[TASK PROMPT]:
Copy out each line of the data that includes the string "dependencies".

------------------------

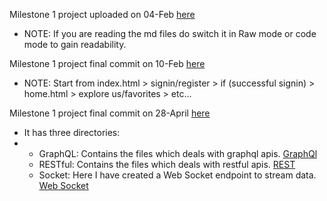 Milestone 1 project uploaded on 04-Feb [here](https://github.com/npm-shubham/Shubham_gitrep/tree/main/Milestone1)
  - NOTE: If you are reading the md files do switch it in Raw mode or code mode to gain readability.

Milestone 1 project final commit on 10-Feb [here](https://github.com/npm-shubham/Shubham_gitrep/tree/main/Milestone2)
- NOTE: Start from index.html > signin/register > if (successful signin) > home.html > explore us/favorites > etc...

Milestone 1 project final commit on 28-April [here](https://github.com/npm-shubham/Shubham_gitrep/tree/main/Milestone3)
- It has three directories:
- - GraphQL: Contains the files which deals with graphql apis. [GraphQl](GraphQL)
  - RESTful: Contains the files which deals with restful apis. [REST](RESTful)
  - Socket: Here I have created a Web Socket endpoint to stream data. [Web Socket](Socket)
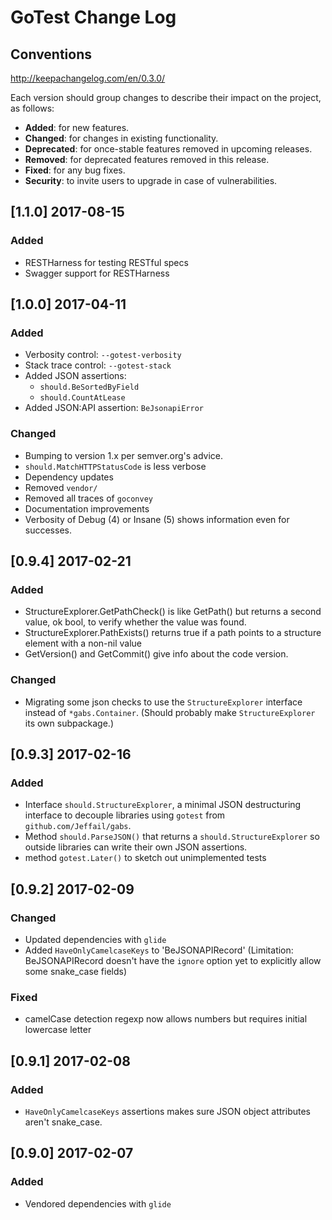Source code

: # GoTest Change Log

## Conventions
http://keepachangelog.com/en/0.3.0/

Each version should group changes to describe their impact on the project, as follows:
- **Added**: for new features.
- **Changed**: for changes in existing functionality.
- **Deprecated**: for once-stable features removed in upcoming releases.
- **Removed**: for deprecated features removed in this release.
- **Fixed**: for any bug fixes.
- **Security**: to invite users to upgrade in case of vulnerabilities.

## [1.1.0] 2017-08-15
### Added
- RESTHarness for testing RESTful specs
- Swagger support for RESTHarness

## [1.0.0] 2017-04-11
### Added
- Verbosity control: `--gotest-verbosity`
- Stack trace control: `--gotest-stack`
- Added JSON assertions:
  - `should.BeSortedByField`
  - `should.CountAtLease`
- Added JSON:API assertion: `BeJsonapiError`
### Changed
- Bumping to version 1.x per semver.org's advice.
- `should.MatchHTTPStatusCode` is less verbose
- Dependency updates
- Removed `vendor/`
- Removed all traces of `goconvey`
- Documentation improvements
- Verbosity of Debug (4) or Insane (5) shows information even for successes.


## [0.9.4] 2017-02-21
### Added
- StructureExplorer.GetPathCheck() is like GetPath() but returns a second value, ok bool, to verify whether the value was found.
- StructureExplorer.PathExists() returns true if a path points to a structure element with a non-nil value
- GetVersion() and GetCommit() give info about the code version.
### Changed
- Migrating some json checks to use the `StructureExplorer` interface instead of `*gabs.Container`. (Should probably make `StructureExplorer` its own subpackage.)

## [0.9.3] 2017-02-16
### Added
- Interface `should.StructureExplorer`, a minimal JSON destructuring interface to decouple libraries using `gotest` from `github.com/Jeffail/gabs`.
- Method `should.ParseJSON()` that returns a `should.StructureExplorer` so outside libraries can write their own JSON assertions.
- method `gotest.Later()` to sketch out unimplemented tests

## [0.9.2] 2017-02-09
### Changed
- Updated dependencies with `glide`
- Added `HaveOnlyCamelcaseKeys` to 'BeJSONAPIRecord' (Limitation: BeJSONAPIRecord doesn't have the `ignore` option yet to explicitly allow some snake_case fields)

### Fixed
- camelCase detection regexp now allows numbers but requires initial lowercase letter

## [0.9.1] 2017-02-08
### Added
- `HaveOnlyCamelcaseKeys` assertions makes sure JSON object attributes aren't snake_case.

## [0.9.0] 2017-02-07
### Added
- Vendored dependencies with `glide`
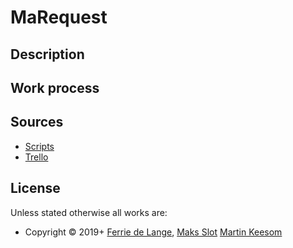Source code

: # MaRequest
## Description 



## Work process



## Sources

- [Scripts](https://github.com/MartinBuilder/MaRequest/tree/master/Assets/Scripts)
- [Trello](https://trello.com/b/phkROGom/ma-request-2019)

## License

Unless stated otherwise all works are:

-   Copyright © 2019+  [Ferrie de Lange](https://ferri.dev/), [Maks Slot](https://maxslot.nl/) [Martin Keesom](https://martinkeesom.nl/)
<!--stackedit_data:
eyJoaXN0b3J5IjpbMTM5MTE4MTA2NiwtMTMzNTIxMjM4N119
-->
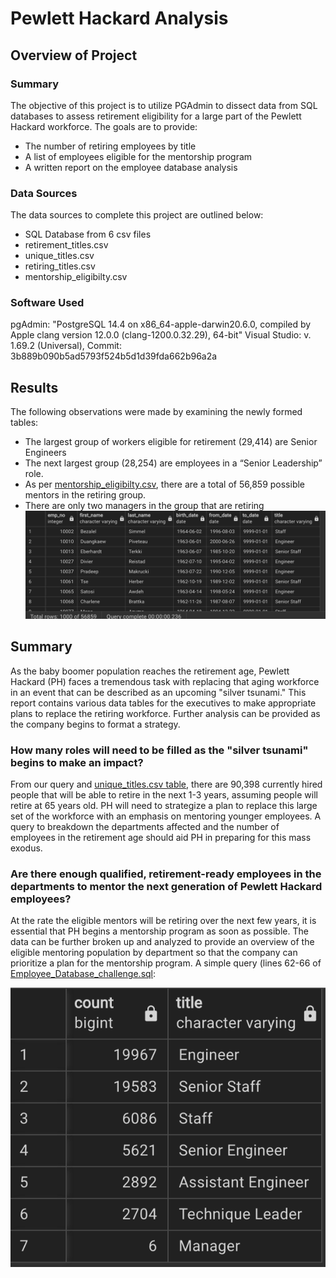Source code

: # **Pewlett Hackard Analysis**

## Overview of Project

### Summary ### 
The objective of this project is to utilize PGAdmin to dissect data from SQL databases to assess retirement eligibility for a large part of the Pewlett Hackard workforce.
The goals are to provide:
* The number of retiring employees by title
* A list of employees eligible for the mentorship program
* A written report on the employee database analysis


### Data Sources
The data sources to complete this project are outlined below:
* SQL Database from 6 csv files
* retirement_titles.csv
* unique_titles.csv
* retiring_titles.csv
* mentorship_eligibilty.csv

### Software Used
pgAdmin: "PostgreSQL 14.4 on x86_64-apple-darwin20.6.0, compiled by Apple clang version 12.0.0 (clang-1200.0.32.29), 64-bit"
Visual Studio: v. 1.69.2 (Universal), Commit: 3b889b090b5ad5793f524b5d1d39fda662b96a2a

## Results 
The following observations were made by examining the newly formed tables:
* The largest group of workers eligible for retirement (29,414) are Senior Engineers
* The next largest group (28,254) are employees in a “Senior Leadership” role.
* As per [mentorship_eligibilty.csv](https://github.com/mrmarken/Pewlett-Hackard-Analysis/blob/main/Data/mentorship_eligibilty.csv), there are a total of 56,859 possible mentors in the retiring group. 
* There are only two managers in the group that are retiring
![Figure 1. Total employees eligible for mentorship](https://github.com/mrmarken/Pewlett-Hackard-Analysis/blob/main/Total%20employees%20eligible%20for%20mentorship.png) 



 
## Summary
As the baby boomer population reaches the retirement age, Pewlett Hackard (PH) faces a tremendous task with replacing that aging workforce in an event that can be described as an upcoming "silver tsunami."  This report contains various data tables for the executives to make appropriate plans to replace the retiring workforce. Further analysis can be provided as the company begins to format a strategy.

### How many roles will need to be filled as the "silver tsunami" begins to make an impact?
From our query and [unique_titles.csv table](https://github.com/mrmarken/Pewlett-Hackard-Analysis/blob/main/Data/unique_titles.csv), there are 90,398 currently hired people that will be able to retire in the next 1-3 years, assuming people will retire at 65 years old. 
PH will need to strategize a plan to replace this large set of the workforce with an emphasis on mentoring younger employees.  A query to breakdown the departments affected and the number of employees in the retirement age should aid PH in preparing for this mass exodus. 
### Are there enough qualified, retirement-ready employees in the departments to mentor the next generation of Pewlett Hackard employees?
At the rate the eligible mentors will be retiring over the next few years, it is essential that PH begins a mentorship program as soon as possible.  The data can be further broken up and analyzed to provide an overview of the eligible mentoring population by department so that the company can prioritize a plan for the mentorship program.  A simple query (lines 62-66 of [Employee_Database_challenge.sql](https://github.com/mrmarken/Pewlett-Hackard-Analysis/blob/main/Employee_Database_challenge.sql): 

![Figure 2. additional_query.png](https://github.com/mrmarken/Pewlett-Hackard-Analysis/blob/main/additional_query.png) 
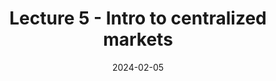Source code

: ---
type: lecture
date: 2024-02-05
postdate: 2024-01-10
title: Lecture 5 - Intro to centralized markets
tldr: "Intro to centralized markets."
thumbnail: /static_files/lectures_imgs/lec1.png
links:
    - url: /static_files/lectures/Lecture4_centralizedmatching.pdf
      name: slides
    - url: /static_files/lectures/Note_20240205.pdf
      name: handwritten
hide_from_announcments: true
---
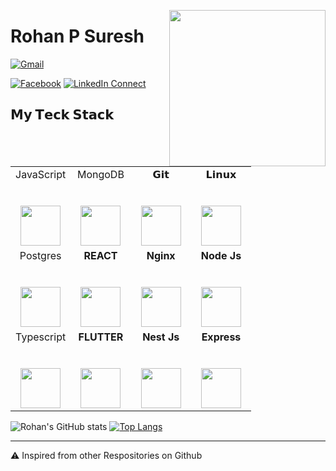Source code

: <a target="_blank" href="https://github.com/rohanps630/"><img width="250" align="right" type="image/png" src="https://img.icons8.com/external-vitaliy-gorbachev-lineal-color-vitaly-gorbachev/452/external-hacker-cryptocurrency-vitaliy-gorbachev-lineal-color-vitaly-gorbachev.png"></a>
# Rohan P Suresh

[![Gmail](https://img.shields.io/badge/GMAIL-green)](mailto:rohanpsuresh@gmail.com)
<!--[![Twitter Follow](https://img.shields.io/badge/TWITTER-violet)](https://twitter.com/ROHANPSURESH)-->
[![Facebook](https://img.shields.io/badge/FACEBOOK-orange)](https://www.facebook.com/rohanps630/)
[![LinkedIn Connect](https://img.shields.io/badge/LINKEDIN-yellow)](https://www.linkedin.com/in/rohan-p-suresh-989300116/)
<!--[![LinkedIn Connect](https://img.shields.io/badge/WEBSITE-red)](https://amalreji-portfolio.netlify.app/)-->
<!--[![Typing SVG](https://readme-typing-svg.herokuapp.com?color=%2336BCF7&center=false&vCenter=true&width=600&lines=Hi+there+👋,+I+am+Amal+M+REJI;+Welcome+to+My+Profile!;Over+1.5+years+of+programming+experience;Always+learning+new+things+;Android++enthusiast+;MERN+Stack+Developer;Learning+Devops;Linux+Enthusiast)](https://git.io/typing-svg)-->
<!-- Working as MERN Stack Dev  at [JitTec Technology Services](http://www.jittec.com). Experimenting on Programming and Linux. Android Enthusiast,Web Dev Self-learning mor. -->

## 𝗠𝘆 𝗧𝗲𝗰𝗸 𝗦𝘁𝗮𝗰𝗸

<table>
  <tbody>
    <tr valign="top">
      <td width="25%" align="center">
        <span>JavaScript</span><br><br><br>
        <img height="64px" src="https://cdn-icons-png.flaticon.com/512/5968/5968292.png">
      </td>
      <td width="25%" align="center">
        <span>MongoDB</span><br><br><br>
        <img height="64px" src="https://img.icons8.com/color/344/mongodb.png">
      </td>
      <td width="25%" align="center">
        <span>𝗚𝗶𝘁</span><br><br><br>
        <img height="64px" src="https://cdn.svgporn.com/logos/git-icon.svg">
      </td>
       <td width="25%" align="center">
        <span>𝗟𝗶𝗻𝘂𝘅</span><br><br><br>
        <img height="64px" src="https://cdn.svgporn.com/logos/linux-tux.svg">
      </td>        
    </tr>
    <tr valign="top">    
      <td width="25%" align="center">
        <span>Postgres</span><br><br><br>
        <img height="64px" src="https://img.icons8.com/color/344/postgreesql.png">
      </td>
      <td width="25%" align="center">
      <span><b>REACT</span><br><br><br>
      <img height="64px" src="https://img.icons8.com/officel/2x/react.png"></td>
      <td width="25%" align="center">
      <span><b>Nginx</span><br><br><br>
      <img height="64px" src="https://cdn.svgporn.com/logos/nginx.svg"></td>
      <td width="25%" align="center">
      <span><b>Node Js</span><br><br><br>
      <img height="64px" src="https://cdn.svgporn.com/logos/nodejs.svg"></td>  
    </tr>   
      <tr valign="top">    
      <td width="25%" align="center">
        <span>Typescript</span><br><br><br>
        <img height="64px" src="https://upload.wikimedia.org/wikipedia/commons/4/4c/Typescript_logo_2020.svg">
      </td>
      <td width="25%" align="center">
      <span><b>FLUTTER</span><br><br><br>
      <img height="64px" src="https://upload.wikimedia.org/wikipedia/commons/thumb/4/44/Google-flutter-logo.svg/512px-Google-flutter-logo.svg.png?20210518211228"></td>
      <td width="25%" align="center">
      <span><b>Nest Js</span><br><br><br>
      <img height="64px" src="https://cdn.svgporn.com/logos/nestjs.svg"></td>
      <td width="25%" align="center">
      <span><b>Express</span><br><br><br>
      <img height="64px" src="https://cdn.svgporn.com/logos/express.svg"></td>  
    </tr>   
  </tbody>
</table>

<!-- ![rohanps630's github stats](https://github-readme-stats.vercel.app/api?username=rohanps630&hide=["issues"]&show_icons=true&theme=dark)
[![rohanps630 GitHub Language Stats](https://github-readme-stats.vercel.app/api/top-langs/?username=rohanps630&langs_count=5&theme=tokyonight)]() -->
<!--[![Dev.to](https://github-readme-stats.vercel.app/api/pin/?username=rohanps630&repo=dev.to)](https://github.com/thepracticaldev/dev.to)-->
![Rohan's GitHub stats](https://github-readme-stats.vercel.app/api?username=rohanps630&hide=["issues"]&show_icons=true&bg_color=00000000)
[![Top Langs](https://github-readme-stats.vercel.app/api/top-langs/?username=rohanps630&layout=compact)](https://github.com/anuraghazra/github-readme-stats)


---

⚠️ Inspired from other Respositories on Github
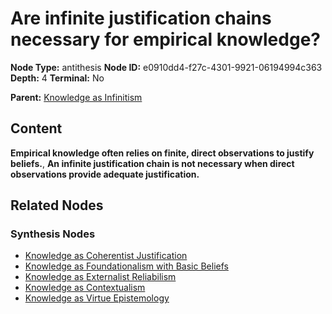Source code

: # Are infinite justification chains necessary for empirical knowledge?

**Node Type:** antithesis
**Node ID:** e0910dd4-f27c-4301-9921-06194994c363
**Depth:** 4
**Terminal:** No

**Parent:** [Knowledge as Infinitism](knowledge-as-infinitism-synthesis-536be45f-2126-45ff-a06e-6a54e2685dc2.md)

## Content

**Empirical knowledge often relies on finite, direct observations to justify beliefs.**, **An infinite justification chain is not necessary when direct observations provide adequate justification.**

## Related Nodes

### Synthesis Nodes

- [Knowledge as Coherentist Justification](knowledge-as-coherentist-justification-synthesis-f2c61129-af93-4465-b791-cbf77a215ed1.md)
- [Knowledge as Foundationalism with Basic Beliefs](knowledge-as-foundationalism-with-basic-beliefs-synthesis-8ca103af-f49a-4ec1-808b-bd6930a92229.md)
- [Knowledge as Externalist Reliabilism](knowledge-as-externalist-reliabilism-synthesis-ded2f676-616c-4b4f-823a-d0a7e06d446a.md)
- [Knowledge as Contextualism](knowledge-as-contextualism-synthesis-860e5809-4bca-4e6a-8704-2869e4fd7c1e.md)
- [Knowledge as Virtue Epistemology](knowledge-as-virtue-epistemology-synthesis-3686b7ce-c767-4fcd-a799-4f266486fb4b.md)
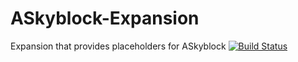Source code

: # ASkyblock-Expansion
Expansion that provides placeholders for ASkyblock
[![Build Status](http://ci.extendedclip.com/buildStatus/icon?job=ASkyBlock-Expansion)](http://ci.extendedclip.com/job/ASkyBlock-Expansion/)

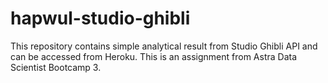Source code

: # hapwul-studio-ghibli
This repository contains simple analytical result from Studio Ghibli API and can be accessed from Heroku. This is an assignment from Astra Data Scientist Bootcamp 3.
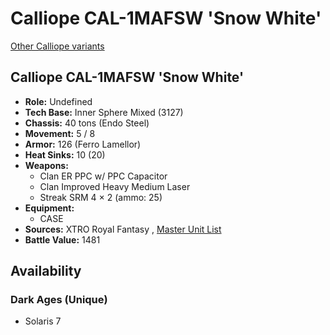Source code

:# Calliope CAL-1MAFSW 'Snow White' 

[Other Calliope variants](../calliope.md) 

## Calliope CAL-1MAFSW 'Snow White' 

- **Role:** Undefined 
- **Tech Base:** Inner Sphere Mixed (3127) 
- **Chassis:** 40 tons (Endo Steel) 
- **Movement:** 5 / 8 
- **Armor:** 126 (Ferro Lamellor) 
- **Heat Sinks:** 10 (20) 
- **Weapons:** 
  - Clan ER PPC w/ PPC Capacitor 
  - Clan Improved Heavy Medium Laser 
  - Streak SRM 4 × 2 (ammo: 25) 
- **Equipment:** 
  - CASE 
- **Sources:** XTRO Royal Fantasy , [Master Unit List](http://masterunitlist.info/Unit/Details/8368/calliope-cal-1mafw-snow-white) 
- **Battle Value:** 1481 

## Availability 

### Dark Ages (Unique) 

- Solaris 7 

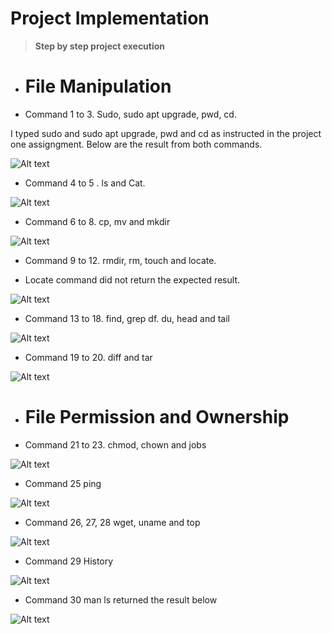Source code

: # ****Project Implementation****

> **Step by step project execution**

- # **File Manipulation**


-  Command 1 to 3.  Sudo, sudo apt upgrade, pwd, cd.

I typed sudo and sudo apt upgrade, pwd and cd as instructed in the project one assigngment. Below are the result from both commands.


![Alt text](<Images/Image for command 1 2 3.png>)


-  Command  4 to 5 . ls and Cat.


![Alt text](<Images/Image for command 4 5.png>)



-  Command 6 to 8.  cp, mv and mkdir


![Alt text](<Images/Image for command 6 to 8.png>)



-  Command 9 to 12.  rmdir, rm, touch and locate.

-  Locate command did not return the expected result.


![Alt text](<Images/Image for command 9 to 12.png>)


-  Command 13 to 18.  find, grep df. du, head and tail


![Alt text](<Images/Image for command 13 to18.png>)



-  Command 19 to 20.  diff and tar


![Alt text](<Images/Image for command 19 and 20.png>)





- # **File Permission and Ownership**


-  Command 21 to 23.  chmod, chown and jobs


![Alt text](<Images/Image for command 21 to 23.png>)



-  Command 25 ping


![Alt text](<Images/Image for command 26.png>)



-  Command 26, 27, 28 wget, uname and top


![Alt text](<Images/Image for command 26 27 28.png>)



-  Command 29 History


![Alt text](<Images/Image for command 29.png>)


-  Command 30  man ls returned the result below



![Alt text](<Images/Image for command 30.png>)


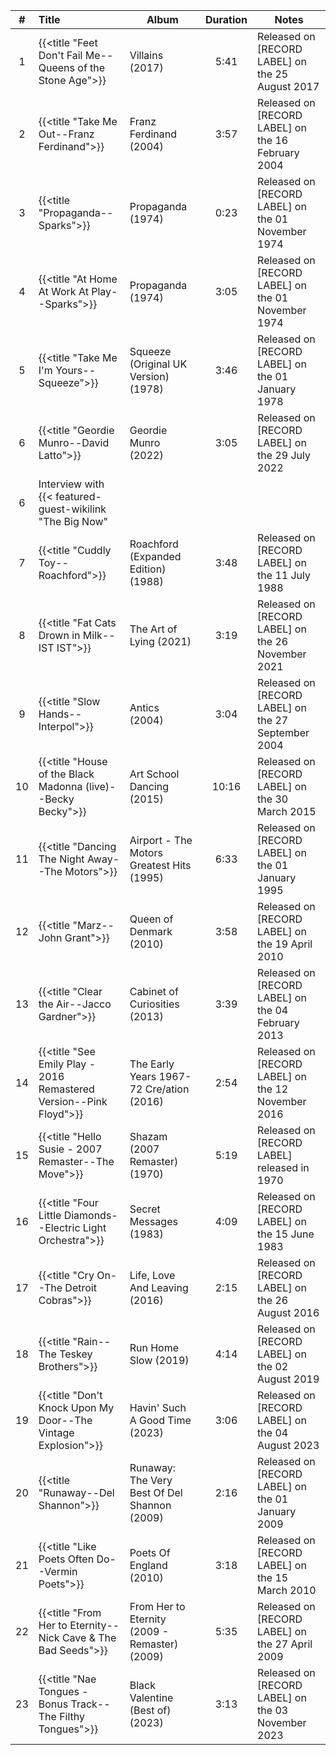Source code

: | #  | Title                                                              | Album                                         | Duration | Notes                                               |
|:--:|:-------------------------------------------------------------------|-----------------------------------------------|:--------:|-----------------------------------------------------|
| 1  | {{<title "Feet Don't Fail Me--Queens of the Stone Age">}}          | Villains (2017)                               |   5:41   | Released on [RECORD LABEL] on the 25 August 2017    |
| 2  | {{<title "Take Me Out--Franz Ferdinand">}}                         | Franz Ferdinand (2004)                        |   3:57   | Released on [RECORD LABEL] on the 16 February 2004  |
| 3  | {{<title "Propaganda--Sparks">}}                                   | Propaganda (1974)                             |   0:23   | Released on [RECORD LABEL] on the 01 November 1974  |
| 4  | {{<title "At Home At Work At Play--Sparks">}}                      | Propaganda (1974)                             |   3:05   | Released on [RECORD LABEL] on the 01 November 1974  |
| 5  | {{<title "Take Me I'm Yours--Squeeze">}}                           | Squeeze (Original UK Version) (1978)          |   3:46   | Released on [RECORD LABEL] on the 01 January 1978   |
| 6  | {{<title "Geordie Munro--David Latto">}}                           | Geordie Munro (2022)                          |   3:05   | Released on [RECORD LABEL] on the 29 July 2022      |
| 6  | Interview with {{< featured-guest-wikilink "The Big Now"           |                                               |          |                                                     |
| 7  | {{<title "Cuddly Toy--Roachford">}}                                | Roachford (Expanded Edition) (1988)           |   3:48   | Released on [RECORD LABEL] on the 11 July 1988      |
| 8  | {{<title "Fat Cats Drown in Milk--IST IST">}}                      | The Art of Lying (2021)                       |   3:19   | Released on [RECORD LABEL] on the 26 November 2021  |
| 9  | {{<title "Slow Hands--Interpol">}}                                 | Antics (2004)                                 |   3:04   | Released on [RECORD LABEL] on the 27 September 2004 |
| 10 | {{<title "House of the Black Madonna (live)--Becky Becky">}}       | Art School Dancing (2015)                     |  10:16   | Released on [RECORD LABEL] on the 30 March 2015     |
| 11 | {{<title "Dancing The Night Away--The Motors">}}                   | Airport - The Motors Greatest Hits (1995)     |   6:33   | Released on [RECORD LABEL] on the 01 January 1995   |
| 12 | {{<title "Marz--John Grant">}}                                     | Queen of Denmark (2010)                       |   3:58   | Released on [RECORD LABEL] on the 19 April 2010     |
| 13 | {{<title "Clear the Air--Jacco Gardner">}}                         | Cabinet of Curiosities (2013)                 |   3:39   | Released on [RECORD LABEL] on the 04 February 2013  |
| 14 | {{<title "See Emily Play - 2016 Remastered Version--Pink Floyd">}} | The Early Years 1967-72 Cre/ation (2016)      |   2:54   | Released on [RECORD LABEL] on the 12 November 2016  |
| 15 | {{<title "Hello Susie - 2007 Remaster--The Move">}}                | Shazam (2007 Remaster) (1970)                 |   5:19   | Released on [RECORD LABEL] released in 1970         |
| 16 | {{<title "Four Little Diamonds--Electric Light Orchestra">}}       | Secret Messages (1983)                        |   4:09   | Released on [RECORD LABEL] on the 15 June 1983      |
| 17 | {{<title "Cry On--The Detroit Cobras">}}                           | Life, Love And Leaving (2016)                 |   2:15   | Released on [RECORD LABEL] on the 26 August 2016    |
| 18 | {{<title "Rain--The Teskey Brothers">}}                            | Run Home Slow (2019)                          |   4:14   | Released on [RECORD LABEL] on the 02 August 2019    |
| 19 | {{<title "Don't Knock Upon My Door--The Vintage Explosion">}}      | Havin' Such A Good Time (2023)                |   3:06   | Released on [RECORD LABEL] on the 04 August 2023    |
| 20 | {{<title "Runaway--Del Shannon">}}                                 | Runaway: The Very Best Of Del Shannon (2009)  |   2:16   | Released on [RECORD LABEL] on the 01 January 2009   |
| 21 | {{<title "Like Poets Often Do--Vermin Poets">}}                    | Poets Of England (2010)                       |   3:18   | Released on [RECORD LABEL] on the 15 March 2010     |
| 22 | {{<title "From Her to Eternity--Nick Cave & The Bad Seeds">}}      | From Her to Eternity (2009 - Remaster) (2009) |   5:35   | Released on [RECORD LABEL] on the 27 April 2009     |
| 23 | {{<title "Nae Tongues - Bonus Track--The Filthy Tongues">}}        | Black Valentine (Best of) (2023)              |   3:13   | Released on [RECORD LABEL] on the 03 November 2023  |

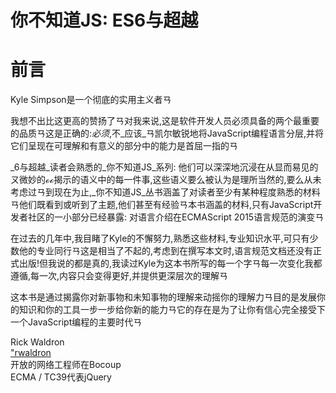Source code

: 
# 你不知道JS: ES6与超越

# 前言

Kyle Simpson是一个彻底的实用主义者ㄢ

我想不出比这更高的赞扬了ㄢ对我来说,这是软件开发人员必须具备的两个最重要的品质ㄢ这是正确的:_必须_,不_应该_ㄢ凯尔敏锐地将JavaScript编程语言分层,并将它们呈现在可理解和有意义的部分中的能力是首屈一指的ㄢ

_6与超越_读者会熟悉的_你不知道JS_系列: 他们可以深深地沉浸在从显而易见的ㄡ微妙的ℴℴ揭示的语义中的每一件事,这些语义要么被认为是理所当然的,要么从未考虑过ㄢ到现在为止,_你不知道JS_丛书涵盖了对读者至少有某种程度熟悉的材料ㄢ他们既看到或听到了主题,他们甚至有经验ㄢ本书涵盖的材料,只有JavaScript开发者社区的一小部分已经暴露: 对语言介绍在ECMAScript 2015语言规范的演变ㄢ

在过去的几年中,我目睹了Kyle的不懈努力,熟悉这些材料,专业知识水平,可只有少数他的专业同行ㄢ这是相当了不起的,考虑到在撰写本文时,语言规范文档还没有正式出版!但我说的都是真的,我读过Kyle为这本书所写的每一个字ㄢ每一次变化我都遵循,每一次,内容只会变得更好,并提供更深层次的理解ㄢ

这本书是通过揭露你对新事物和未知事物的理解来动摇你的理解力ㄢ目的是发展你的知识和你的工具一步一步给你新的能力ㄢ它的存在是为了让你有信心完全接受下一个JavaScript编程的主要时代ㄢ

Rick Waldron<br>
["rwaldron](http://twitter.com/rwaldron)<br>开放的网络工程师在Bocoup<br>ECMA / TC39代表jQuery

------------------------

[ANSWER SPACE]:
- Updated dependencies with `glide`
- Vendored dependencies with `glide`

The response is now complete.